Source texts of formatted documents
———

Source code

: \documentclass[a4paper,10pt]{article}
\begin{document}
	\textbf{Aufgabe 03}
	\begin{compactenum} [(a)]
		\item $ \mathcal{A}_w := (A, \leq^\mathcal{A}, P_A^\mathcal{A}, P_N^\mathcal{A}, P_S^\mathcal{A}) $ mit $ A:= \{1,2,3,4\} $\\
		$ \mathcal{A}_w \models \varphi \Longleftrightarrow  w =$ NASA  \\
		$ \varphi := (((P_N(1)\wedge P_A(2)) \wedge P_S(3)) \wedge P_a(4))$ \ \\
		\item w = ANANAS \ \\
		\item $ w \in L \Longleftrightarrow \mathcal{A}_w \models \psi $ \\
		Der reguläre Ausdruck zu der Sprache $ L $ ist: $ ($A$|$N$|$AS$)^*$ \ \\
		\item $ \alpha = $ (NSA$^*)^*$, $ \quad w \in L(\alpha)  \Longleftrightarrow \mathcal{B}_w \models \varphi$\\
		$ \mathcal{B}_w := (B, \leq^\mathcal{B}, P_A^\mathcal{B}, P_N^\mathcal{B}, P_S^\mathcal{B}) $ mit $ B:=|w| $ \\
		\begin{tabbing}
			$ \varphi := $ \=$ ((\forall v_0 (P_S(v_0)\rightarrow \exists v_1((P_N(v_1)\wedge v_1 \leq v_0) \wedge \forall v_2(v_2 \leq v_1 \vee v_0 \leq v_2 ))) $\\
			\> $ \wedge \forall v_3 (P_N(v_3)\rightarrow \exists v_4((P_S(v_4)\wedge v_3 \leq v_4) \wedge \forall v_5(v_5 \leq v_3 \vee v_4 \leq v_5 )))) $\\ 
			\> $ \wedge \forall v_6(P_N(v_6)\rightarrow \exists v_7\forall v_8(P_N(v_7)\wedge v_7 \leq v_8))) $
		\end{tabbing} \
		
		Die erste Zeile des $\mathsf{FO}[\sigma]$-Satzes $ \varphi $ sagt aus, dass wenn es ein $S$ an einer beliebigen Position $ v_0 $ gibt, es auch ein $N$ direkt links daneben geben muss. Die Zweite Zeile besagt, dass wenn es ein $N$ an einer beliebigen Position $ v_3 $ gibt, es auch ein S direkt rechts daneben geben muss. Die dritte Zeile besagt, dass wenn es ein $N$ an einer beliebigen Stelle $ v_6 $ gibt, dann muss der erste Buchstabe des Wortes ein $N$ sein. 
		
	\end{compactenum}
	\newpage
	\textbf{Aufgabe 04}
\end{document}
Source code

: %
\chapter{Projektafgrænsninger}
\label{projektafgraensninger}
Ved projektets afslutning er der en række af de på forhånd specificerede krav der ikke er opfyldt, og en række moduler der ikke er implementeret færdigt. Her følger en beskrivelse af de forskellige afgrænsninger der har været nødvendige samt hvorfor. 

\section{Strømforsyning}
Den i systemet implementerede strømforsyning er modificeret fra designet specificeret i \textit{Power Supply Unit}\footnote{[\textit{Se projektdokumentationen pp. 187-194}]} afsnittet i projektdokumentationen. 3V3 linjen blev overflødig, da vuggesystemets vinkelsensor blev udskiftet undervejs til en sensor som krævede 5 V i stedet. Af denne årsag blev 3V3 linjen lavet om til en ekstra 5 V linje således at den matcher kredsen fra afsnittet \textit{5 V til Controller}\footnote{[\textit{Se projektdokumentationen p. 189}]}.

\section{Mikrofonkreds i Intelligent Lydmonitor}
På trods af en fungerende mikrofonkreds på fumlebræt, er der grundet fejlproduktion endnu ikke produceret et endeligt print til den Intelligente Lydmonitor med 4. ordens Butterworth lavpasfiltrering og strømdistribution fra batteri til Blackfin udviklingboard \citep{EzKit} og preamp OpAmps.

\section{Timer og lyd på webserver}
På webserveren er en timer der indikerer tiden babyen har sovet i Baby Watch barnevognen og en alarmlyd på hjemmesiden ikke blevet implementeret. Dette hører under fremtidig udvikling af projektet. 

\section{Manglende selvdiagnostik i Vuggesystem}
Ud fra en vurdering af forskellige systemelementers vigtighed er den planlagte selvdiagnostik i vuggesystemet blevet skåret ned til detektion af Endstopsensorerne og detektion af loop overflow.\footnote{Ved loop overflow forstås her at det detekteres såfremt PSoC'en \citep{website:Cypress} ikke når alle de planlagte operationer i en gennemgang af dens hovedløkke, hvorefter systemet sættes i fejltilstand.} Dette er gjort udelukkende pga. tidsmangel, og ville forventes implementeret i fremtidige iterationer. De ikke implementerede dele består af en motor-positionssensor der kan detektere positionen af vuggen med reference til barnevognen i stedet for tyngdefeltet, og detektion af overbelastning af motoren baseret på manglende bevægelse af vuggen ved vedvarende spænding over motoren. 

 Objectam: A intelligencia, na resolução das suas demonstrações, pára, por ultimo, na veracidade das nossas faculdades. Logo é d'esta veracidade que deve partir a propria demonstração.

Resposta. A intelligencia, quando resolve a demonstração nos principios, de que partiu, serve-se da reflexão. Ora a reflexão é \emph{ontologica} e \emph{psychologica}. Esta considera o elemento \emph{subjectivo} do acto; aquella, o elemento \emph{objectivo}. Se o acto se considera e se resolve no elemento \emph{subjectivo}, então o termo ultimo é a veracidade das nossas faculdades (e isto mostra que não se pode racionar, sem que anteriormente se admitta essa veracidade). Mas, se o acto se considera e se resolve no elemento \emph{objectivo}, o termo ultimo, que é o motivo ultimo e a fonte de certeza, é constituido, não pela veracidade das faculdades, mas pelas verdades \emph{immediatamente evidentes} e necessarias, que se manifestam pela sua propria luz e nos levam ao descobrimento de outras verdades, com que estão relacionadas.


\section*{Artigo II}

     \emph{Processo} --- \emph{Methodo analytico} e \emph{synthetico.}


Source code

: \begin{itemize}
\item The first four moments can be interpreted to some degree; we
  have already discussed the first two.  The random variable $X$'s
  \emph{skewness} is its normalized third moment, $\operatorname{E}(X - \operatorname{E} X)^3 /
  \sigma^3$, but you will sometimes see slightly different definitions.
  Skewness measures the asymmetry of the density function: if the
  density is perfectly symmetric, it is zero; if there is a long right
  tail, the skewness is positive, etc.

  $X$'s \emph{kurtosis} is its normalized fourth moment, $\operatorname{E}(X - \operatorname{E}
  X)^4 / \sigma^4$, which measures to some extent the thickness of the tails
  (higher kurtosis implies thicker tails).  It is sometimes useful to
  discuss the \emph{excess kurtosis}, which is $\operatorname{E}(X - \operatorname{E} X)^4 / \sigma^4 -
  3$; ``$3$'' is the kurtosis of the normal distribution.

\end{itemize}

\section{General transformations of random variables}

———

* [What to work on]
This exercise requires an exact copy of all the records.

* [Exercise answer]
Source code

: \documentclass[a4paper,10pt]{article}
\begin{document}
	\textbf{Aufgabe 03}
	\begin{compactenum} [(a)]
		\item $ \mathcal{A}_w := (A, \leq^\mathcal{A}, P_A^\mathcal{A}, P_N^\mathcal{A}, P_S^\mathcal{A}) $ mit $ A:= \{1,2,3,4\} $\\
		$ \mathcal{A}_w \models \varphi \Longleftrightarrow  w =$ NASA  \\
		$ \varphi := (((P_N(1)\wedge P_A(2)) \wedge P_S(3)) \wedge P_a(4))$ \ \\
		\item w = ANANAS \ \\
		\item $ w \in L \Longleftrightarrow \mathcal{A}_w \models \psi $ \\
		Der reguläre Ausdruck zu der Sprache $ L $ ist: $ ($A$|$N$|$AS$)^*$ \ \\
		\item $ \alpha = $ (NSA$^*)^*$, $ \quad w \in L(\alpha)  \Longleftrightarrow \mathcal{B}_w \models \varphi$\\
		$ \mathcal{B}_w := (B, \leq^\mathcal{B}, P_A^\mathcal{B}, P_N^\mathcal{B}, P_S^\mathcal{B}) $ mit $ B:=|w| $ \\
		\begin{tabbing}
			$ \varphi := $ \=$ ((\forall v_0 (P_S(v_0)\rightarrow \exists v_1((P_N(v_1)\wedge v_1 \leq v_0) \wedge \forall v_2(v_2 \leq v_1 \vee v_0 \leq v_2 ))) $\\
			\> $ \wedge \forall v_3 (P_N(v_3)\rightarrow \exists v_4((P_S(v_4)\wedge v_3 \leq v_4) \wedge \forall v_5(v_5 \leq v_3 \vee v_4 \leq v_5 )))) $\\ 
			\> $ \wedge \forall v_6(P_N(v_6)\rightarrow \exists v_7\forall v_8(P_N(v_7)\wedge v_7 \leq v_8))) $
		\end{tabbing} \
		
		Die erste Zeile des $\mathsf{FO}[\sigma]$-Satzes $ \varphi $ sagt aus, dass wenn es ein $S$ an einer beliebigen Position $ v_0 $ gibt, es auch ein $N$ direkt links daneben geben muss. Die Zweite Zeile besagt, dass wenn es ein $N$ an einer beliebigen Position $ v_3 $ gibt, es auch ein S direkt rechts daneben geben muss. Die dritte Zeile besagt, dass wenn es ein $N$ an einer beliebigen Stelle $ v_6 $ gibt, dann muss der erste Buchstabe des Wortes ein $N$ sein. 
		
	\end{compactenum}
	\newpage
	\textbf{Aufgabe 04}
\end{document}
Source code

: %
\chapter{Projektafgrænsninger}
\label{projektafgraensninger}
Ved projektets afslutning er der en række af de på forhånd specificerede krav der ikke er opfyldt, og en række moduler der ikke er implementeret færdigt. Her følger en beskrivelse af de forskellige afgrænsninger der har været nødvendige samt hvorfor. 

\section{Strømforsyning}
Den i systemet implementerede strømforsyning er modificeret fra designet specificeret i \textit{Power Supply Unit}\footnote{[\textit{Se projektdokumentationen pp. 187-194}]} afsnittet i projektdokumentationen. 3V3 linjen blev overflødig, da vuggesystemets vinkelsensor blev udskiftet undervejs til en sensor som krævede 5 V i stedet. Af denne årsag blev 3V3 linjen lavet om til en ekstra 5 V linje således at den matcher kredsen fra afsnittet \textit{5 V til Controller}\footnote{[\textit{Se projektdokumentationen p. 189}]}.

\section{Mikrofonkreds i Intelligent Lydmonitor}
På trods af en fungerende mikrofonkreds på fumlebræt, er der grundet fejlproduktion endnu ikke produceret et endeligt print til den Intelligente Lydmonitor med 4. ordens Butterworth lavpasfiltrering og strømdistribution fra batteri til Blackfin udviklingboard \citep{EzKit} og preamp OpAmps.

\section{Timer og lyd på webserver}
På webserveren er en timer der indikerer tiden babyen har sovet i Baby Watch barnevognen og en alarmlyd på hjemmesiden ikke blevet implementeret. Dette hører under fremtidig udvikling af projektet. 

\section{Manglende selvdiagnostik i Vuggesystem}
Ud fra en vurdering af forskellige systemelementers vigtighed er den planlagte selvdiagnostik i vuggesystemet blevet skåret ned til detektion af Endstopsensorerne og detektion af loop overflow.\footnote{Ved loop overflow forstås her at det detekteres såfremt PSoC'en \citep{website:Cypress} ikke når alle de planlagte operationer i en gennemgang af dens hovedløkke, hvorefter systemet sættes i fejltilstand.} Dette er gjort udelukkende pga. tidsmangel, og ville forventes implementeret i fremtidige iterationer. De ikke implementerede dele består af en motor-positionssensor der kan detektere positionen af vuggen med reference til barnevognen i stedet for tyngdefeltet, og detektion af overbelastning af motoren baseret på manglende bevægelse af vuggen ved vedvarende spænding over motoren. 

 Objectam: A intelligencia, na resolução das suas demonstrações, pára, por ultimo, na veracidade das nossas faculdades. Logo é d'esta veracidade que deve partir a propria demonstração.

Resposta. A intelligencia, quando resolve a demonstração nos principios, de que partiu, serve-se da reflexão. Ora a reflexão é \emph{ontologica} e \emph{psychologica}. Esta considera o elemento \emph{subjectivo} do acto; aquella, o elemento \emph{objectivo}. Se o acto se considera e se resolve no elemento \emph{subjectivo}, então o termo ultimo é a veracidade das nossas faculdades (e isto mostra que não se pode racionar, sem que anteriormente se admitta essa veracidade). Mas, se o acto se considera e se resolve no elemento \emph{objectivo}, o termo ultimo, que é o motivo ultimo e a fonte de certeza, é constituido, não pela veracidade das faculdades, mas pelas verdades \emph{immediatamente evidentes} e necessarias, que se manifestam pela sua propria luz e nos levam ao descobrimento de outras verdades, com que estão relacionadas.


\section*{Artigo II}

     \emph{Processo} --- \emph{Methodo analytico} e \emph{synthetico.}


Source code

: \begin{itemize}
\item The first four moments can be interpreted to some degree; we
  have already discussed the first two.  The random variable $X$'s
  \emph{skewness} is its normalized third moment, $\operatorname{E}(X - \operatorname{E} X)^3 /
  \sigma^3$, but you will sometimes see slightly different definitions.
  Skewness measures the asymmetry of the density function: if the
  density is perfectly symmetric, it is zero; if there is a long right
  tail, the skewness is positive, etc.

  $X$'s \emph{kurtosis} is its normalized fourth moment, $\operatorname{E}(X - \operatorname{E}
  X)^4 / \sigma^4$, which measures to some extent the thickness of the tails
  (higher kurtosis implies thicker tails).  It is sometimes useful to
  discuss the \emph{excess kurtosis}, which is $\operatorname{E}(X - \operatorname{E} X)^4 / \sigma^4 -
  3$; ``$3$'' is the kurtosis of the normal distribution.

\end{itemize}

\section{General transformations of random variables}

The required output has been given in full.